-
AK
Looks like I got the abuse report for the /.well-known/ urls too at some point
-
AK
Oops, just had to reply to the "deadline has expired" email asking Hetzner to please not kill my ips haha
-
fireonlive
weird people/scripts are so uppity about those
-
fireonlive
can we reply with “hi you’re giving off ‘i just got my first cpanel account and these “access logs” things look scary and confusing’ vibes so ima need you to tone that down juuuust a tad”?
-
DLoader
also got abuse mail from hetzner about a hetzner customer getting 8000 requests in 2 hours :D
-
DLoader
I think that was first that wasn't about hitting sinkholes
-
katia
that is 1 request a second approx?
-
DLoader
another one "The owner of the domain www.listvote.com has informed us of "Thousands and thousands of senseless requests. I'm sending 403."."
-
[42]
got the same with hetzner ^
-
TheTechRobo
I wonder what they mean by 'senseless'. Are they calling their own pages useless? :P
-
[42]
it appears to be a bulk abuse report to hetzner for all requests coming from hetzner ips
-
[42]
and hetzner having filtered that by customer
-
AK
Got the same, urgh
-
AK
Not seeing any listvote in the logs at the mo, and the requests are all from the 16th. So we might be clear now
-
project10
-
Craigle
Ah yep, same here
-
arkiver
pushed an update for better URL extraction from PDFs
-
arkiver
now supporting ' dot ' and ' (dot) ' and ' [dot] '
-
arkiver
some document show some URLs as
-
arkiver
example dot org/something
-
arkiver
does anyone here know of other ways URLs may be made 'unclickable' in documents?
-
JAA
Some people wrote pretty elaborate things for Imgur IIRC.
-
arkiver
hmm i had some in my queuing tool as well yeah
-
AK
Possible bad idea incoming, would there be a way for us to capture strings that had a www. or http:// but didn't end up matching the existing url extraction?
-
AK
If they could be recorded somewhere we might be able to keep improving the url extraction by seeing what was missed from it
-
arkiver
AK: like do you have an example?
-
that_lurker
-
that_lurker
"The owner of the domain www.listvote.com has informed us of "Thousands and thousands of senseless requests.
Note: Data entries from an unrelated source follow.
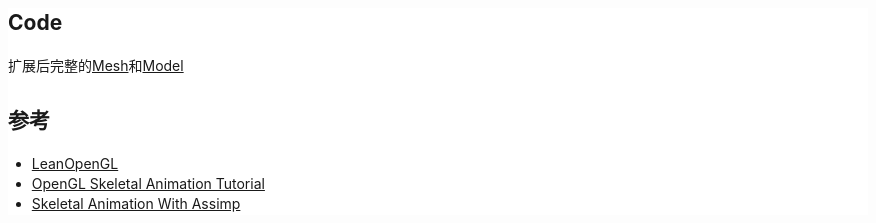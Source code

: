 ## Code

扩展后完整的[Mesh](https://github.com/sysu-cg16/Code/blob/master/CGFinalProject/AnimatedMesh.h )和[Model](https://github.com/sysu-cg16/Code/blob/master/CGFinalProject/AnimatedModel.h )

## 参考

- [LeanOpenGL](https://learnopengl-cn.github.io/03%20Model%20Loading/01%20Assimp/ )
- [OpenGL Skeletal Animation Tutorial](https://www.youtube.com/watch?v=f3Cr8Yx3GGA)
- [Skeletal Animation With Assimp](http://ogldev.atspace.co.uk/www/tutorial38/tutorial38.html )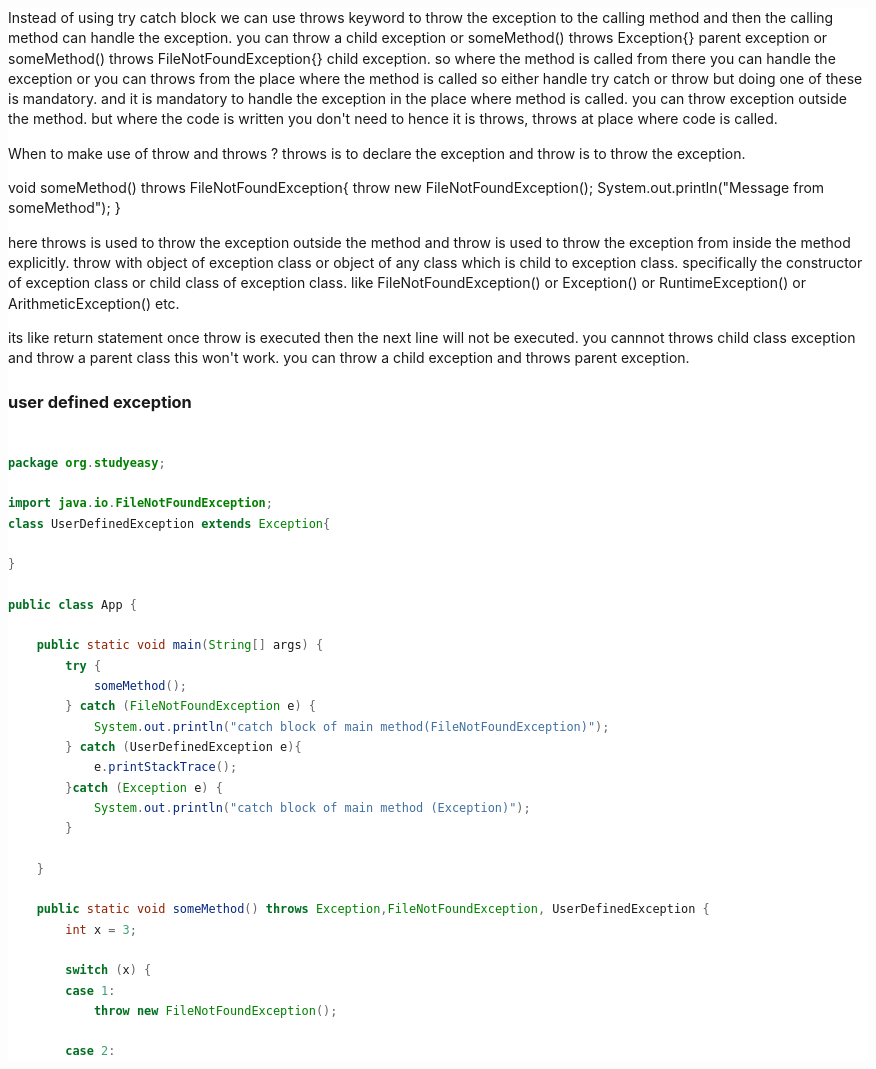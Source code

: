 Instead of using try catch block we can use throws keyword to throw the exception to the calling method and then the calling method can handle the exception.
you can throw a child exception or someMethod() throws Exception{} parent exception or someMethod() throws FileNotFoundException{} child exception.
so where the method is called from there you can handle the exception or you can throws from the place where the method is called so either handle try catch or throw but doing one of these is mandatory.
and it is mandatory to handle the exception in the place where method is called. you can throw exception outside the method.
but where the code is written you don't need to hence it is throws, throws at place where code is called.

When to make use of throw and throws ?
throws is to declare the exception and throw is to throw the exception.

void someMethod() throws FileNotFoundException{
    throw new FileNotFoundException();
    System.out.println("Message from someMethod");
}

here throws is used to throw the exception outside the method and throw is used to throw the exception from inside the method explicitly.
throw with object of exception class or object of any class which is child to exception class. specifically  the constructor of exception class or child
class of exception class. like FileNotFoundException() or Exception() or RuntimeException() or ArithmeticException() etc.

its like return statement once throw is executed then the next line will not be executed. you cannnot throws child class exception and throw a parent class this won't work.
you can throw a child exception and throws parent exception.


### user defined exception

```java

package org.studyeasy;

import java.io.FileNotFoundException;
class UserDefinedException extends Exception{
	
}

public class App {

	public static void main(String[] args) {
		try {
			someMethod();
		} catch (FileNotFoundException e) {
			System.out.println("catch block of main method(FileNotFoundException)"); 
		} catch (UserDefinedException e){
			e.printStackTrace();
		}catch (Exception e) {
			System.out.println("catch block of main method (Exception)");
		}

	}

	public static void someMethod() throws Exception,FileNotFoundException, UserDefinedException {
		int x = 3;

		switch (x) {
		case 1:
			throw new FileNotFoundException();
		
		case 2:
```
I'm sending 403."."
-
that_lurker
heh
-
that_lurker
oh seems like everyone else got one too :P
-
AK
Say this was spotted in a file: "
example dot org/something". The code might go "Ooh this has a http, but we can't match it using the url extraction". It then queues it off to some file somewhere that we can then review later to either: 1. Manually work out the url and feed back in 2. Work out a regex/pattern/extraction method that would have
-
AK
caught the url and then that can be fed back into the url extraction in the workers
-
AK
Basically crowd sourcing the url extraction based off of what wasn't caught by it
-
arkiver
AK: i'm not sure.
-
arkiver
currently we already queue everything as URL that we think might a URL in a PDF
-
arkiver
so anything that is not queued was never even considered to possibly be a URL
-
arkiver
which would mean that implementing that idea would mean saving all text somewhere from which no URL was extracted, and that could get big
-
AK
good point
-
AK
I was sort of thinking for the items that fit in the "We think this might be a url but we can't quite get a 100% right url from it", but if they get queued then that'll sort them out anyway
-
arkiver
if we know of something like that we'll get a URL out of it in some way and queue it
-
arkiver
we have two categories for pieces of text here:
-
[42]
haven't had abuse mails from hetzner in a while until now, but do you have a sort of template response for that?
-
arkiver
1. this is probably a URL! let's queue it just in case
-
arkiver
2. according to how we see things now, this is definitely not a URL
-
[42]
maybe something to include contact info for throttling or excluding their domain (if that's even done)?
-
arkiver
sometimes category 2 is wrong, but if we would have more code in place to determine something in category 2 is likely a URL but we're not sure, that would move to category 1
-
that_lurker
Yeah. Writing statements is always fun :P
-
arkiver
i took out listvote.com for now. it's indeed a loop due to their PDFs
-
[42]
loops as in queueing the same content multiple times?
-
arkiver
no but we pay special attention to queuing all PDFs we come across, and all URLs found in each PDF are queued, etc., so that can create loops
-
arkiver
it's rare though
-
that_lurker
"A statement has been successfully entered for this issue. It will be checked by a staff member and afterwards the relevant ticket will be closed."
-
that_lurker
-
[42]
gist.github.com/Nothing4You/51d1d89ca37ecab444c67cc8bd32dfa5 does this seem reasonable? if so, it could also serve as template for others
-
arkiver
[42]: i would leave out the "while this issue is not addressed"
-
arkiver
excluded is kind of 'issue fixed' right
-
arkiver
?
-
arkiver
you could even leave out the PDF explanation
-
arkiver
just mention we won't be making more requests to listvote.com
-
[42]
ok
-
[42]
updated the gist
-
arkiver
looks good :)
-
arkiver
[42]: ^
-
that_lurker
make it a rare issue
-
arkiver
yeah could add that
-
[42]
updated
-
that_lurker
yeah makes it sound better :)
-
arkiver
yes
-
[42]
DLoader, Craigle: if you still need to reply to hetzner, see above
-
Craigle
[42] Thanks. I sent one earlier. My usual boilerplate about Archiveteam, no abuse intended, etc. Noted that these weren't "useless requests" but also that the site was removed and would not be accessed again
-
Craigle
It generally covers all the bases with them. If not, I'll deal with whatever they come back with
-
that_lurker
"Oopsie whoopsie my server did an oopsie UwU I wiww make suwe i-it does nyot h-happen again" That would either make them never answer or you would get insta banned :P
-
fireonlive
love it
-
fireonlive
-
fireonlive
send this :3
-
that_lurker